Current Times is a social commentary exploring the current state of human communication, where we exist in a physical world yet are trapped in the digital world, only to communicate to the outside through digital devices.
Because of my knowledge of Front End Development, I focused on creating the chat aspect of this project. Using Node.JS and Socket.io, I created a site that allowed users to send messages between each other. Each user was given a random color with the associated name. Because we didn't want onlookers to view what we were about to write before hitting "send," we couldn't mirror the screen. Therefore, I created a hidden function that would allow the viewed TV to mimic our aesthetic and hide the text box. This turned out to be a vital part of the magic of this project.
Due to the time constraint, we needed the UI to have a simple interface that most audience members would know how to use. As a result, I used the iOs aesthetic as the inspiration. The project also required that the chat be accessible online for the actor as well as the display. By using a website, I could do both without adjusting
After looking at the Lo-Fi prototype and assessing the project, I realized that the actor would need clear visibility of who was talking to them.
- The names of each users need to be unique and sent to everyone.
- There needs to better visibility for the Actor to easily understand who is saying what.
PROOF OF CONCEPT
I created the initial mockup to asses the usability and functionality. At this point my main concern was testing whether user names were sent and received in the same manner and if all devices can be used.
- Usernames could be sent consistently but were too random and gave a chaotic feeling.
- The Avatar name needed to be clear and separated from the other users
The user interface needed to be tested on three different devices: phone, computer, and television display. This meant three different user interactions that all needed to happen on one program.
At the same time, the use of ease was tested other users to test whether they could understand what we were asking
- The television display changed the dimensions causing words to be cut off and elements to be moved.

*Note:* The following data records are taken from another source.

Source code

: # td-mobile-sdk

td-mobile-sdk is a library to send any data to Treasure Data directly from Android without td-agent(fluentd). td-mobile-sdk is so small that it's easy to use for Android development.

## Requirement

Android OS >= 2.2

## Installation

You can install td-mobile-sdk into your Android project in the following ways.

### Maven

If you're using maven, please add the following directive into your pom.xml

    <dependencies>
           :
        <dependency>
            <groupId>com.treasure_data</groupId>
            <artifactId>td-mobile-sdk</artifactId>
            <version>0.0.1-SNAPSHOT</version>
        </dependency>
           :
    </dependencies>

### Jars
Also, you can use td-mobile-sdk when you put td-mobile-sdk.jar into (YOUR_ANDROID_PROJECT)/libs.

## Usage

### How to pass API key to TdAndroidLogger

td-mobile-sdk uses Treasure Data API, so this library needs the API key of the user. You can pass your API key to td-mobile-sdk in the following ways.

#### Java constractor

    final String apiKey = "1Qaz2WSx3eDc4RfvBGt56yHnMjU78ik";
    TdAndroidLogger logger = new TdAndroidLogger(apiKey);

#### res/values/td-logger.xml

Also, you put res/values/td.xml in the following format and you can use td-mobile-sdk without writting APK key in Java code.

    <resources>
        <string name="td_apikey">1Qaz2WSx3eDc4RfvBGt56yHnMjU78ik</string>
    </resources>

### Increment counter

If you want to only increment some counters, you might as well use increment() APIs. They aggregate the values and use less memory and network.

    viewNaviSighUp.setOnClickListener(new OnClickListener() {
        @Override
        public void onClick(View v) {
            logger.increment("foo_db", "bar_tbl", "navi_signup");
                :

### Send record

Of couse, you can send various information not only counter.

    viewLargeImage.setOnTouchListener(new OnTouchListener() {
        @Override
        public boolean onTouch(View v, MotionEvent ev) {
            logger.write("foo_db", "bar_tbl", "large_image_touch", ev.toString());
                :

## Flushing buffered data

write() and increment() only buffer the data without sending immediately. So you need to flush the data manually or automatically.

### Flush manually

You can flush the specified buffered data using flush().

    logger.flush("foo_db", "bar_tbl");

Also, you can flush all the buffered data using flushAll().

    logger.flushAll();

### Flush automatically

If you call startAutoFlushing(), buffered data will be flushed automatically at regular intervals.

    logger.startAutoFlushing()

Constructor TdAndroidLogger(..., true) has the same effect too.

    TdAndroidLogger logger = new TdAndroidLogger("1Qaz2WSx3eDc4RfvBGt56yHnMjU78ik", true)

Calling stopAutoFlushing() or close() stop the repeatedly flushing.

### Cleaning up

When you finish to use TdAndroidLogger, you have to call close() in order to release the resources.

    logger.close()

- The text box and send button were unnecessary in the television display.
- The Avatar's messages needed to flip to the opposite side to match the person but only on the display.
- The newest messages needed to be seen and easy to identify for the audience and the actor.
FINAL TESTING AND FINAL FINDINGS
For the final iteration before it had to be used for the performance, I added hidden functions. These needed to be hidden to prevent the audience users from being able to activate them.
To show the newest messages, I added initial scrolling with a hidden function that the actor can activate to stop this it. I also created a function that would allow the television display to mimic what the Actor's display without. This allowed for the CSS to change to match the display as well.
- There can be some confusion by the user on what their username is. This could be mitigated by adding in chosen user names.
- GIFs were used well but the CSS was not always adapted to the message.